**DATASET EXCERPTS**
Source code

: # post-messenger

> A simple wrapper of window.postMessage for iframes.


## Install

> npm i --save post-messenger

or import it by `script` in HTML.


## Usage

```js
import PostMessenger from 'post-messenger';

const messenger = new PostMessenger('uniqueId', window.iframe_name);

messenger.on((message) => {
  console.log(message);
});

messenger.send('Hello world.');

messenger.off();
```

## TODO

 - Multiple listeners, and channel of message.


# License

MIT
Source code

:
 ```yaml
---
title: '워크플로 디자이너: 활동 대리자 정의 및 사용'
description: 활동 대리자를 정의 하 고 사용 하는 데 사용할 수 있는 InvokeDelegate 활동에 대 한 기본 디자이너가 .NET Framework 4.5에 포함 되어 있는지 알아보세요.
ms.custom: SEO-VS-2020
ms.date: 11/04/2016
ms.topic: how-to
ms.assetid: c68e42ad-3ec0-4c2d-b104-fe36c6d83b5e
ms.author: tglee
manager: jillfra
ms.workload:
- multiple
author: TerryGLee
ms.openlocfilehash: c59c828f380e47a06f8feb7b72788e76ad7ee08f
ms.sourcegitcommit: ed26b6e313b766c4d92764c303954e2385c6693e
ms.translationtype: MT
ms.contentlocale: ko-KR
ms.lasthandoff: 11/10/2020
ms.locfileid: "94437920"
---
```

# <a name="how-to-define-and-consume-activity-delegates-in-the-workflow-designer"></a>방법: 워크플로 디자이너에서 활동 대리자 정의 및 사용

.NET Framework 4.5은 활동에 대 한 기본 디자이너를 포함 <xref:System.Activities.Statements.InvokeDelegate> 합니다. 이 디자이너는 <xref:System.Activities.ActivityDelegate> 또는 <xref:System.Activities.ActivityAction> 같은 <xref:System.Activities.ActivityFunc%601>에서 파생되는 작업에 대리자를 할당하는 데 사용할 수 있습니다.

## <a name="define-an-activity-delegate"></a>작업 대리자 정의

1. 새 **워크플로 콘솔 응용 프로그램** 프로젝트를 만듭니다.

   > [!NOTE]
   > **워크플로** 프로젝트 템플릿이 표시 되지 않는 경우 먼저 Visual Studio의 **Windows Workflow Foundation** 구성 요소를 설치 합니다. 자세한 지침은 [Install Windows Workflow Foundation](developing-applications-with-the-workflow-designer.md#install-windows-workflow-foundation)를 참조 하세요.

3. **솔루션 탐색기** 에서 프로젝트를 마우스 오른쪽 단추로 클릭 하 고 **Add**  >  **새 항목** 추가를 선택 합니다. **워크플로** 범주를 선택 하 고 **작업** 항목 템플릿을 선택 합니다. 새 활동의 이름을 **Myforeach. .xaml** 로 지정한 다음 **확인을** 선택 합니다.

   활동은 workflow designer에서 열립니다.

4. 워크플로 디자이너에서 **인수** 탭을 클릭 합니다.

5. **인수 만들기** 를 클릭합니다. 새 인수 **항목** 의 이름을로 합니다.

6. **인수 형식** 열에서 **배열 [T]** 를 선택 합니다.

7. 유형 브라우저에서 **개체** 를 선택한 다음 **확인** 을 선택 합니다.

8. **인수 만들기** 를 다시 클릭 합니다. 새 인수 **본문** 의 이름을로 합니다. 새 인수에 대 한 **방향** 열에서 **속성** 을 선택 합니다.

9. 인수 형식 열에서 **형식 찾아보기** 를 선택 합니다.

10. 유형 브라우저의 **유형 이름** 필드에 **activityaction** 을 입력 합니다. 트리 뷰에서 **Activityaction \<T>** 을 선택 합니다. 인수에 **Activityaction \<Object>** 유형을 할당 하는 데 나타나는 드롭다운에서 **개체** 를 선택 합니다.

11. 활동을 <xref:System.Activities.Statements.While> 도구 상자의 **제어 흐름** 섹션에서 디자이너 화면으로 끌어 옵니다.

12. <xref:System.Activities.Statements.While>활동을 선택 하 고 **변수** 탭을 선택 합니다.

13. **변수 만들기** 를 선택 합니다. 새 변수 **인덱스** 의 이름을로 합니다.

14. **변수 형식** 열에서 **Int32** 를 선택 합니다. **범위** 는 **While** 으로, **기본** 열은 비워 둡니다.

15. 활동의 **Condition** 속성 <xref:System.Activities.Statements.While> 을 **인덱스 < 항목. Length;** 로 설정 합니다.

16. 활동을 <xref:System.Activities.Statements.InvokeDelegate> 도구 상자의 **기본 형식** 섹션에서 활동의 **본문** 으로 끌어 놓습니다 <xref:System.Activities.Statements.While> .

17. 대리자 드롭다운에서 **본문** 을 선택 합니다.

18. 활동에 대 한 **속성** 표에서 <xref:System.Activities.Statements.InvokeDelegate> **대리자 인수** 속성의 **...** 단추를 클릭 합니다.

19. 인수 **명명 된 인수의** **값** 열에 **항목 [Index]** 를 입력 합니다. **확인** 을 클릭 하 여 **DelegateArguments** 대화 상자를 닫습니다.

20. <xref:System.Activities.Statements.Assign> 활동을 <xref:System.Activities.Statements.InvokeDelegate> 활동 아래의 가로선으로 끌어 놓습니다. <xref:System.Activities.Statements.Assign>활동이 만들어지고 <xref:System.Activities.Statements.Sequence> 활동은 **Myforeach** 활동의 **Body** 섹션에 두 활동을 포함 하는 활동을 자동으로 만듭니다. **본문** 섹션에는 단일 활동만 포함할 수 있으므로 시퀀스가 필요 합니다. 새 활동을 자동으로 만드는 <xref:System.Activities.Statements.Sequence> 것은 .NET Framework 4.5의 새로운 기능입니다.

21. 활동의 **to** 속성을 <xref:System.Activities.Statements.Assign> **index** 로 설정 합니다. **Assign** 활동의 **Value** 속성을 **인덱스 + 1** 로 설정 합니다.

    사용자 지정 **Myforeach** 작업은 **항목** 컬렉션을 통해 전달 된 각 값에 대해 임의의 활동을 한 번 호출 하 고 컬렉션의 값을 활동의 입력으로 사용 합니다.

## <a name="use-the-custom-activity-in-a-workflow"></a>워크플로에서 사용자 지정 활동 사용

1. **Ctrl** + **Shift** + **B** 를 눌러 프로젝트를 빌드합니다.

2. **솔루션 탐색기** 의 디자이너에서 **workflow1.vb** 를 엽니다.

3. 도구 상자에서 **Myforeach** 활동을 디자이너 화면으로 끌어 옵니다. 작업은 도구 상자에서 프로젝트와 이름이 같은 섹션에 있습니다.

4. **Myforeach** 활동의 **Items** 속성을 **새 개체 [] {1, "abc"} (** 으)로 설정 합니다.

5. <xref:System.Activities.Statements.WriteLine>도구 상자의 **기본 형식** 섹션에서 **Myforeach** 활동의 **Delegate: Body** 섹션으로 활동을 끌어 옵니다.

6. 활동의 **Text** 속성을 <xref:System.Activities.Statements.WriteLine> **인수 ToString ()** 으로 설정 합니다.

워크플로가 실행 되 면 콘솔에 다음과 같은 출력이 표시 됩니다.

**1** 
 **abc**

**EXERCISE DESCRIPTION**
Retype exactly the lines of the data above that fall between the line with "9. 인수 형식 열에서 **형식 찾아보기** 를 선택 합니다." and the line with "19. 인수 **명명", inclusive, and add nothing.

**ANSWER SECTION**
9. 인수 형식 열에서 **형식 찾아보기** 를 선택 합니다.

10. 유형 브라우저의 **유형 이름** 필드에 **activityaction** 을 입력 합니다. 트리 뷰에서 **Activityaction \<T>** 을 선택 합니다. 인수에 **Activityaction \<Object>** 유형을 할당 하는 데 나타나는 드롭다운에서 **개체** 를 선택 합니다.

11. 활동을 <xref:System.Activities.Statements.While> 도구 상자의 **제어 흐름** 섹션에서 디자이너 화면으로 끌어 옵니다.

12. <xref:System.Activities.Statements.While>활동을 선택 하 고 **변수** 탭을 선택 합니다.

13. **변수 만들기** 를 선택 합니다. 새 변수 **인덱스** 의 이름을로 합니다.

14. **변수 형식** 열에서 **Int32** 를 선택 합니다. **범위** 는 **While** 으로, **기본** 열은 비워 둡니다.

15. 활동의 **Condition** 속성 <xref:System.Activities.Statements.While> 을 **인덱스 < 항목. Length;** 로 설정 합니다.

16. 활동을 <xref:System.Activities.Statements.InvokeDelegate> 도구 상자의 **기본 형식** 섹션에서 활동의 **본문** 으로 끌어 놓습니다 <xref:System.Activities.Statements.While> .

17. 대리자 드롭다운에서 **본문** 을 선택 합니다.

18. 활동에 대 한 **속성** 표에서 <xref:System.Activities.Statements.InvokeDelegate> **대리자 인수** 속성의 **...** 단추를 클릭 합니다.

19. 인수 **명명 된 인수의** **값** 열에 **항목 [Index]** 를 입력 합니다. **확인** 을 클릭 하 여 **DelegateArguments** 대화 상자를 닫습니다.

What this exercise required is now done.